(Plain-text document sources)

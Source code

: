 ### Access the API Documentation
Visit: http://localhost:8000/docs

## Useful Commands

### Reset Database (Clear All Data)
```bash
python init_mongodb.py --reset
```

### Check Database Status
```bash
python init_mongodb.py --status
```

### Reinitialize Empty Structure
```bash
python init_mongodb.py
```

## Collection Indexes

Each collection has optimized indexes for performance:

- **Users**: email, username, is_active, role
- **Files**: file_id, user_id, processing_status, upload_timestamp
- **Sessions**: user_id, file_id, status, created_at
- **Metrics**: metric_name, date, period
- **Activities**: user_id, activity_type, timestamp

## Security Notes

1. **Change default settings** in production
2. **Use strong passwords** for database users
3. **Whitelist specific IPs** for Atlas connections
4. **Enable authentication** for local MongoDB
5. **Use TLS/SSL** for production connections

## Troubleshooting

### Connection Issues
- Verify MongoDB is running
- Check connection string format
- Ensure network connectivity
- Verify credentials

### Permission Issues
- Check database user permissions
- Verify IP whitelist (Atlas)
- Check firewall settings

▶ Task instructions:
The expected output is the run of lines from the one holding "### Reset Database (Clear All Data)" to the last line of the entries above, each reproduced character for character.

▶ Reply to the exercise:
### Reset Database (Clear All Data)
```bash
python init_mongodb.py --reset
```

### Check Database Status
```bash
python init_mongodb.py --status
```

### Reinitialize Empty Structure
```bash
python init_mongodb.py
```

## Collection Indexes

Each collection has optimized indexes for performance:

- **Users**: email, username, is_active, role
- **Files**: file_id, user_id, processing_status, upload_timestamp
- **Sessions**: user_id, file_id, status, created_at
- **Metrics**: metric_name, date, period
- **Activities**: user_id, activity_type, timestamp

## Security Notes

1. **Change default settings** in production
2. **Use strong passwords** for database users
3. **Whitelist specific IPs** for Atlas connections
4. **Enable authentication** for local MongoDB
5. **Use TLS/SSL** for production connections

## Troubleshooting

### Connection Issues
- Verify MongoDB is running
- Check connection string format
- Ensure network connectivity
- Verify credentials

### Permission Issues
- Check database user permissions
- Verify IP whitelist (Atlas)
- Check firewall settings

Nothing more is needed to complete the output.